Hartman opened the throttle on the offseason hype train when he went a surgical 13 of 16 for 189 yards and two touchdowns in the spring Blue-Gold Game.

“That’s what I expected,” Freeman said after the intrasquad scrimmage. “When we went out to look for a transfer portal quarterback, you don’t look for the second, third, fourth. You look for the best player in the country that would fit in your locker room. Sam Hartman showed today why he was extremely successful at Wake Forest, and I think will be extremely, extremely successful here.”

But Hartman brings more than stats and accolades to the Irish. As Freeman and his offensive staff have pointed out repeatedly during fall camp, Hartman has been “in the fire,” – to use offensive coordinator Gerad Parker’s parlance. He has experienced everything there is to experience in college football – including devastating setbacks like the surgery that threatened to derail his 2022 season – and learned to handle it.

It’s that maturity in the face of adversity that makes Hartman a perfect fit for the Irish offense, which is long on talent but short on veteran leadership. In the quarterback room, Hartman is the only scholarship player without freshman eligibility remaining. Among his receivers, two freshmen and a sophomore are set to contribute significantly.

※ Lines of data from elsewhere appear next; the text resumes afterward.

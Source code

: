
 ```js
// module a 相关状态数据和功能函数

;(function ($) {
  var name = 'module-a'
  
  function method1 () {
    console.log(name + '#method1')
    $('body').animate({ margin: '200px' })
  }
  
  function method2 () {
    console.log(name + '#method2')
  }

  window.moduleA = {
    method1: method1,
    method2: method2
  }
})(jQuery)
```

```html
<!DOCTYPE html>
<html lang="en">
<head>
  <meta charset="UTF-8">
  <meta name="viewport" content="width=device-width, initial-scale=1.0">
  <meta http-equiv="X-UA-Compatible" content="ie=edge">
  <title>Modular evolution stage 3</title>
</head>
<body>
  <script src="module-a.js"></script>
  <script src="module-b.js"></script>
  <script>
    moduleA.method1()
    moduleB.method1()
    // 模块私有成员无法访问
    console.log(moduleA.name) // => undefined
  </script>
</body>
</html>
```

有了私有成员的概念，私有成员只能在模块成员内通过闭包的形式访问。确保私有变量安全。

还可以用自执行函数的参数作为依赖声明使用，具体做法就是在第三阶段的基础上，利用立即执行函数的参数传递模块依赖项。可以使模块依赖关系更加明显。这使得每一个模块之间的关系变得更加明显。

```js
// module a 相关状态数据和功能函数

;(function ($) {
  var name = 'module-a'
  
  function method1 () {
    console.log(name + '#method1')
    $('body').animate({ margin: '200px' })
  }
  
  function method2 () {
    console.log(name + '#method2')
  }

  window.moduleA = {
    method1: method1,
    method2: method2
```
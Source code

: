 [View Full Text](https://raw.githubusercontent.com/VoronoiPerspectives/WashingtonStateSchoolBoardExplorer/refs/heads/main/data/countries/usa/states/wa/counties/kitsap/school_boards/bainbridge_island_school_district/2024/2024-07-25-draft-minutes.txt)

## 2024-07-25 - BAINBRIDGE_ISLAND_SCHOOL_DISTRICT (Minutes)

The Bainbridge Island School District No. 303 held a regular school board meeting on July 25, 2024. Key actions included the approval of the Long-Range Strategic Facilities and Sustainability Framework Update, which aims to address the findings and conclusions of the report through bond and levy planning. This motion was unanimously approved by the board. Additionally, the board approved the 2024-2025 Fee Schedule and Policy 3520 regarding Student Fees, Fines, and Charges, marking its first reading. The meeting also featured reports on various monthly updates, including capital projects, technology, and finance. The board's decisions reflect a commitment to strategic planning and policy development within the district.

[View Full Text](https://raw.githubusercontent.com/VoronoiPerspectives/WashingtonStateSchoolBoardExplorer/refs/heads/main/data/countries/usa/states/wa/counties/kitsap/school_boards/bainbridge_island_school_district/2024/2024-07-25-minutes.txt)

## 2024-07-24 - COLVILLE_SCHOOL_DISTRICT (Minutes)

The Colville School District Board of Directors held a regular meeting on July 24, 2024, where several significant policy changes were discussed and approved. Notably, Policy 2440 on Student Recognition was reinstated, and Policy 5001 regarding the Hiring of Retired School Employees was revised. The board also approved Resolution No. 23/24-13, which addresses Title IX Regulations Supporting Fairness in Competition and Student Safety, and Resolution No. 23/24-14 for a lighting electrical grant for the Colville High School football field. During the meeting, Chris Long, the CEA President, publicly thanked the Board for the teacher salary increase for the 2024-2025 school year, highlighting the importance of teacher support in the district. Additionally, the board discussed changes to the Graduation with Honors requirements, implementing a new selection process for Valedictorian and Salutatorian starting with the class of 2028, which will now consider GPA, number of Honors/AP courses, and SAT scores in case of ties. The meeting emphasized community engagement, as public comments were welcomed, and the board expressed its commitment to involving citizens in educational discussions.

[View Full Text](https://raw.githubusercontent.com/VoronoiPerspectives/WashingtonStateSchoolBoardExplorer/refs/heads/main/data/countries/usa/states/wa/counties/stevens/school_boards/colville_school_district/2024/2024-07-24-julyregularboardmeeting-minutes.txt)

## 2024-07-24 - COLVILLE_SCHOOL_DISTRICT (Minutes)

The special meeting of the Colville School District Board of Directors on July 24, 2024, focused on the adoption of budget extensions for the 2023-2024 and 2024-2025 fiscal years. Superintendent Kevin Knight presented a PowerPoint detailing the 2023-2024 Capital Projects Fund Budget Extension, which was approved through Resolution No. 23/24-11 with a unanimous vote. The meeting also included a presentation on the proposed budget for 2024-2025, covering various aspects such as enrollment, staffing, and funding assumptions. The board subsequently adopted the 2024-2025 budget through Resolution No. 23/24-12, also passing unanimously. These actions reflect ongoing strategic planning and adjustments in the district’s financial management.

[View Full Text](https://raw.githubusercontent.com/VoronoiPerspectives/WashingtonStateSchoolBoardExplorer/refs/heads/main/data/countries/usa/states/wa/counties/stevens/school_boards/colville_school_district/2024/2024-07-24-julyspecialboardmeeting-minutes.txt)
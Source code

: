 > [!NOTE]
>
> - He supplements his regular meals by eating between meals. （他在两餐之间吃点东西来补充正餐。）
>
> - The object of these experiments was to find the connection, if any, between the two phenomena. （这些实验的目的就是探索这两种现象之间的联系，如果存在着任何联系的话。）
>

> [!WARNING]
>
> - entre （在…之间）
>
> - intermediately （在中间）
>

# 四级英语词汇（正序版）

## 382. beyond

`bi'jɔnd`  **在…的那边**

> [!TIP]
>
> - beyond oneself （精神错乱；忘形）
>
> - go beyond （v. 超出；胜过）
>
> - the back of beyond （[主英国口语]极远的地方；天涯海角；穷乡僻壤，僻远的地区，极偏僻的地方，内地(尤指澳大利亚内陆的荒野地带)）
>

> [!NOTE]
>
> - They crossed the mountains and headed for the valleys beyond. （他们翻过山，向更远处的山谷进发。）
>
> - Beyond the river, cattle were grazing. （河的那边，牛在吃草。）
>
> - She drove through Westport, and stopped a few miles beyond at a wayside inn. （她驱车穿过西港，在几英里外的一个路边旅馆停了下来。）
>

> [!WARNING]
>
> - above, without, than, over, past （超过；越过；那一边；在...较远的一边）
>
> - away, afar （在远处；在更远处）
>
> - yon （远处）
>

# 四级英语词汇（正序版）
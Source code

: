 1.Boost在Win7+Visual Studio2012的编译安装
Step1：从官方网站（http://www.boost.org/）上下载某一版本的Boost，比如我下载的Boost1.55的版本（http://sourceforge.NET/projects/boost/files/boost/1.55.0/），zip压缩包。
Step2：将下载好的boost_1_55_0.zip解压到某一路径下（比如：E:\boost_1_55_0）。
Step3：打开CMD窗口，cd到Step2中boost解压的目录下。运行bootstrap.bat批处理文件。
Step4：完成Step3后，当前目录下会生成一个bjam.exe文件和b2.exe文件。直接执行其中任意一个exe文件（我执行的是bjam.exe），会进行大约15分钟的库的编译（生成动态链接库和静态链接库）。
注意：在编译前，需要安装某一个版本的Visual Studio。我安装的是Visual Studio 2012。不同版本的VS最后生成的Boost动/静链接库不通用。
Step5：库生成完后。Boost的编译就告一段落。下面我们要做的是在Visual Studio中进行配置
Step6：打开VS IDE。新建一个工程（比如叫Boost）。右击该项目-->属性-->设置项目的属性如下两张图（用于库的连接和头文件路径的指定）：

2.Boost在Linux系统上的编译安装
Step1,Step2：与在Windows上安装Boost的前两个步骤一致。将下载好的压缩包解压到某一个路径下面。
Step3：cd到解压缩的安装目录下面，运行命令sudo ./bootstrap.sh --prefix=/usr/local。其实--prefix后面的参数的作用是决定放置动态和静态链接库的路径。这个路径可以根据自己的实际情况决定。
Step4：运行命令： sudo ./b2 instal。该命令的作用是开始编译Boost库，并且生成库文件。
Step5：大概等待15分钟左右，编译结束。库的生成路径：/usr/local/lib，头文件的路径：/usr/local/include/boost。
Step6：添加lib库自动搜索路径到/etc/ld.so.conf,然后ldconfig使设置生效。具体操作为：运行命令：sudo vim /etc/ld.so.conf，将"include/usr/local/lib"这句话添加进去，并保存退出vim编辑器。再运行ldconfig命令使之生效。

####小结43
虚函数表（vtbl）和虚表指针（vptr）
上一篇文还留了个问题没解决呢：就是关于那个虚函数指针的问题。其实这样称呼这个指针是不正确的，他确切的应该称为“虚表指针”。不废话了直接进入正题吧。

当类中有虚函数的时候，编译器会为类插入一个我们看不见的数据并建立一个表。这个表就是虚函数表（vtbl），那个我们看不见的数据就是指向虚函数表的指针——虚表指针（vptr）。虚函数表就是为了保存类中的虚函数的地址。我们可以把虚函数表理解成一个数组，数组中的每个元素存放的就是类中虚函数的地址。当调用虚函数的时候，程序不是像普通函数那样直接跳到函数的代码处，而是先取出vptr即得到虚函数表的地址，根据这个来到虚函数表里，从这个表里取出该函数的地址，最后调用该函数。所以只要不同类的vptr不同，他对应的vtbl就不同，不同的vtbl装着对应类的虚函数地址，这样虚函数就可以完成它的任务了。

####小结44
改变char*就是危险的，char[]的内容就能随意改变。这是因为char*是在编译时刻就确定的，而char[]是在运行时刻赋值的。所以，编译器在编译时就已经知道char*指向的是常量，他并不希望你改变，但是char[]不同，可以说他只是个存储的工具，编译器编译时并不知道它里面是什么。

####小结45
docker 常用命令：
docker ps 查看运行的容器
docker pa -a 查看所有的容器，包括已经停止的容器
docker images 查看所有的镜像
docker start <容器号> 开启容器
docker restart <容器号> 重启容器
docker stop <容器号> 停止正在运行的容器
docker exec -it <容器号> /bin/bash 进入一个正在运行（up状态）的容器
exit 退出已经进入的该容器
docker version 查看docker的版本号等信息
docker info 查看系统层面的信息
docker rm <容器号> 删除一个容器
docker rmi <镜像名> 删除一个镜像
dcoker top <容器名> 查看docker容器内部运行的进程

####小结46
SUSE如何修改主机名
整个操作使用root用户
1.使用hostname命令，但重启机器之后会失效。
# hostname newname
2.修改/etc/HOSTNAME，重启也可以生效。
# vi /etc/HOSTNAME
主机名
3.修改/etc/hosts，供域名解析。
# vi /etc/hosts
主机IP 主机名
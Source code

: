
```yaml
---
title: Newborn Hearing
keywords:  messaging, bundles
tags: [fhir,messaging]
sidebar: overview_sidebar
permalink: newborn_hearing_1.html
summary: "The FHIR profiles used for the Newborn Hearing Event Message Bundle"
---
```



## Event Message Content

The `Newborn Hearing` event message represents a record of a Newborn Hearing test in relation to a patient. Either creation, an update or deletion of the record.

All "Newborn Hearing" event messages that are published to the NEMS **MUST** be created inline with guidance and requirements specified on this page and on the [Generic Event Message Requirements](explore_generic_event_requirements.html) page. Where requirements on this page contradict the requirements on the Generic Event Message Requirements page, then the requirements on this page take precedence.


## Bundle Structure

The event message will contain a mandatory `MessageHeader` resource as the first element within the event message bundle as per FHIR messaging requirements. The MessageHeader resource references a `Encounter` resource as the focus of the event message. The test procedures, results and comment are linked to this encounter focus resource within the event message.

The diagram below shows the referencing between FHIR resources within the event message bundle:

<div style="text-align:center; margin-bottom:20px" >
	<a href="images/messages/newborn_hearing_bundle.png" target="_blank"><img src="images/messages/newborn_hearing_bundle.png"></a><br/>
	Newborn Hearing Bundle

It’s these players from whom Hartman has worked to earn trust in the offseason. After a recent practice in which the offense did not perform as well as it would have liked, Hartman gathered the unit to insist better days were ahead, which impressed sophomore wide receiver Tobias Merriweather.

“Him just being that old – I don’t want to say old because I love him – that old voice, that old soul in the room and in the offense is great for us,” Merriweather said.

Not that Hartman came to Notre Dame as a finished product. He readily admits he wanted to play for the Irish because he wanted to learn. The quarterback has NFL dreams, but Wake Forest’s system is so unlike what the pro league runs he felt he was behind when it came to certain skills the NFL will require – skills as basic as taking a snap from under center.

“He might as well have been a freshman when he got here in January,” Irish quarterbacks coach Gino Guidugli said.

Hartman has worked this offseason to master the finer points of playing quarterback in Notre Dame’s pro-style offense in the hopes that executing it in games will make scouts more partial to him come draft season next spring.

Then, too, there was the allure of playing for one of college football’s top brands.

“I love playing football,” Hartman said. “I know that going to the NFL is a tough task, those are small percentages, but I do believe I can play in the NFL. I knew I had an extra year of eligibility, so why not take a shot at a new place and a new scheme? It’s Notre Dame, that answers itself with the history, the legacy that’s been left for our team to try to fulfill.

“I just wanted to come get another shot in college, Year No. 6 and try to make it happen.”